The game was played at Geelong Leisuretime Sports Precinct in Norlane, Victoria, Australia, with South Sea Roller Derby hosting a tournament that runs June 27-28 and sends the final two qualifiers on to the 2026 WFTDA Championships in Malmö, Sweden. Adelaide came in as the Oceania No. 3 seed, Brisbane City as the No. 2, so this was not a bracket filler. It was a heavyweight test between two teams that knew exactly how little room there was for error.

That margin matters because close roller derby games are rarely won by one huge scoring run. They are won in the small stuff: clean jammer exits, disciplined pack control, and the ability to keep lead-jam points alive when the track tightens and the clock starts biting. Adelaide found enough of those answers to stay ahead on the scoreboard, while Brisbane kept the pressure high enough to make every possession feel expensive. In a bout decided by 15 points, every failed recycle, every penalty, and every late jam starts to look like a turning point.
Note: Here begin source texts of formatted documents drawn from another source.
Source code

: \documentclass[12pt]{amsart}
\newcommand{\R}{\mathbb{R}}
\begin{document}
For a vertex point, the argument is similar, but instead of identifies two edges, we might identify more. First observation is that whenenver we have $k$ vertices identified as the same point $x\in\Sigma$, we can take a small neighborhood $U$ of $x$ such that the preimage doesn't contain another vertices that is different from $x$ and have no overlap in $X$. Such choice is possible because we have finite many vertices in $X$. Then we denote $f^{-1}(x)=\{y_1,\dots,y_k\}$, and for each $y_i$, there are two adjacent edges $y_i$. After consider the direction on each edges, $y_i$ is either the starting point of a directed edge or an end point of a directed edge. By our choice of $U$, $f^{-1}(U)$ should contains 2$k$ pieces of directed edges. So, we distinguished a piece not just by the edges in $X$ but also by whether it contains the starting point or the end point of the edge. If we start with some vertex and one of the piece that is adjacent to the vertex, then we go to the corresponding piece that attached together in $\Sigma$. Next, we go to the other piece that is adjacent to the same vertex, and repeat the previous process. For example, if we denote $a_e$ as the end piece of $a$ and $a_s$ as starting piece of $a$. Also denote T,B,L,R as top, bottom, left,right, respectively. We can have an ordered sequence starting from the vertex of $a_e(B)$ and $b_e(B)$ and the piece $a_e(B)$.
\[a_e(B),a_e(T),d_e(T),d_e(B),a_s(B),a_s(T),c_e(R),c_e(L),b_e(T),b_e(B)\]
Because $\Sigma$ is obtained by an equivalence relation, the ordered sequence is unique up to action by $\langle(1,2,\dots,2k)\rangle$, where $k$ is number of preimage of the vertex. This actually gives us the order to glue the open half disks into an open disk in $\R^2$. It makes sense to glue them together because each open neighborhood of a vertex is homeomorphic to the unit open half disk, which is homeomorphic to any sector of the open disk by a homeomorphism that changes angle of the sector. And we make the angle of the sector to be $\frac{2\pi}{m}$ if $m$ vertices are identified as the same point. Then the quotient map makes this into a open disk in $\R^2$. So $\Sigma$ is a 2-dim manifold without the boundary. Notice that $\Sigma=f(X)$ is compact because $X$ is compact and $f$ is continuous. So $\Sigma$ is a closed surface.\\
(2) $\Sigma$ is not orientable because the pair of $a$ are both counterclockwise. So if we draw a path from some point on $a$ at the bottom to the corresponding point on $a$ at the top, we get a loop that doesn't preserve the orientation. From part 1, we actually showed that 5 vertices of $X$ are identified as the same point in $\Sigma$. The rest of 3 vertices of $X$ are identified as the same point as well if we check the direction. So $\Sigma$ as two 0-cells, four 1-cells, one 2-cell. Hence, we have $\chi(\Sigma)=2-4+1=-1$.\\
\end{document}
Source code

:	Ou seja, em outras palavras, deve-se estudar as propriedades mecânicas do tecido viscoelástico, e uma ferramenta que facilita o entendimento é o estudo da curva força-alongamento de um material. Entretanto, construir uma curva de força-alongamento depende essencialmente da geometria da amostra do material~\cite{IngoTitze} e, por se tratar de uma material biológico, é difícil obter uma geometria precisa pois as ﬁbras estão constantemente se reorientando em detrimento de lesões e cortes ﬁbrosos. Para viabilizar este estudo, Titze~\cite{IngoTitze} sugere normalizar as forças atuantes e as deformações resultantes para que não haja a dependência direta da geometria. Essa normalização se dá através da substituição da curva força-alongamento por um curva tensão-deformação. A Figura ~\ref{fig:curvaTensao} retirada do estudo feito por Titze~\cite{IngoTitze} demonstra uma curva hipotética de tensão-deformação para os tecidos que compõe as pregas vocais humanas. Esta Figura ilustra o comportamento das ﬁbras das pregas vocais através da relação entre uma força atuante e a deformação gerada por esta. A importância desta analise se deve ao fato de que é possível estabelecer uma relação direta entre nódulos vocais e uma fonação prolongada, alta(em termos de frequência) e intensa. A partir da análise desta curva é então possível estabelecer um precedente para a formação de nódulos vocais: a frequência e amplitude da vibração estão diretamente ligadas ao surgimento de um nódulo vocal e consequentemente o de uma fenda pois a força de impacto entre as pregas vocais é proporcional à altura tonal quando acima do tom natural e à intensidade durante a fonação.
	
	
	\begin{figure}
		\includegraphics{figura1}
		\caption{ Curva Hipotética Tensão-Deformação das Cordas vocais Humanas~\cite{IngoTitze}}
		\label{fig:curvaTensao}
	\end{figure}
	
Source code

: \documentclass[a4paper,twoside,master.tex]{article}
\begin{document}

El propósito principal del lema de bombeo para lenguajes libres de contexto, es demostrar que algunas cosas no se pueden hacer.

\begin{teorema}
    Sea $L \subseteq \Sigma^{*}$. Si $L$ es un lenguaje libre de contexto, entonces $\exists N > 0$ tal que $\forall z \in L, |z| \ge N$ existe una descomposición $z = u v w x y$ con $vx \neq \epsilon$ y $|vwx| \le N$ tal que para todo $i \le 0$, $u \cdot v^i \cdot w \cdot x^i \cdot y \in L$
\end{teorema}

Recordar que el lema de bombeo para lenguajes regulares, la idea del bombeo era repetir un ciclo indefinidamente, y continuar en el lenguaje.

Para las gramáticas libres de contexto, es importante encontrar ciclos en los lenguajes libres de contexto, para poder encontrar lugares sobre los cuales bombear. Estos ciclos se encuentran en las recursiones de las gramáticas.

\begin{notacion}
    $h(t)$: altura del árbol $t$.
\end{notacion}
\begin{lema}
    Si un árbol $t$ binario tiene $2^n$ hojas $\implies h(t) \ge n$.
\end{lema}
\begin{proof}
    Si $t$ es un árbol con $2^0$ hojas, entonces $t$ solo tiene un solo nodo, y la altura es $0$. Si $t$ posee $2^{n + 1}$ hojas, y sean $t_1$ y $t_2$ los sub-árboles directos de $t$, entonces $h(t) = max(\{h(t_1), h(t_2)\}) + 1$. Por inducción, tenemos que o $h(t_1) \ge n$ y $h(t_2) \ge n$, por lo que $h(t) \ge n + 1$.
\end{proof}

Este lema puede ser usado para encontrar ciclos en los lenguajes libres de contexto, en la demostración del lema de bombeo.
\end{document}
Adelaide’s result also carried some proof of range. The Ads had already opened the weekend with a lopsided win over Volcanic City, then turned around and beat a far more physical opponent that pushed them into a late dogfight. WFTDA Stats lists Adelaide’s highest ever regional ranking as third, in February 2023, and this performance backed up the idea that the team can win both the runaway and the grinder.
Brisbane left without the victory, but the numbers still say plenty. WFTDA Stats shows Brisbane Punk entered the tournament 7-1 in Oceania play, with 1,341 points for and 1,000 against, and this game added another data point to that profile: a top seed that could drag a contender into the kind of tactical fight that changes brackets. Adelaide survived it; Brisbane proved it can make the region’s best earn every point.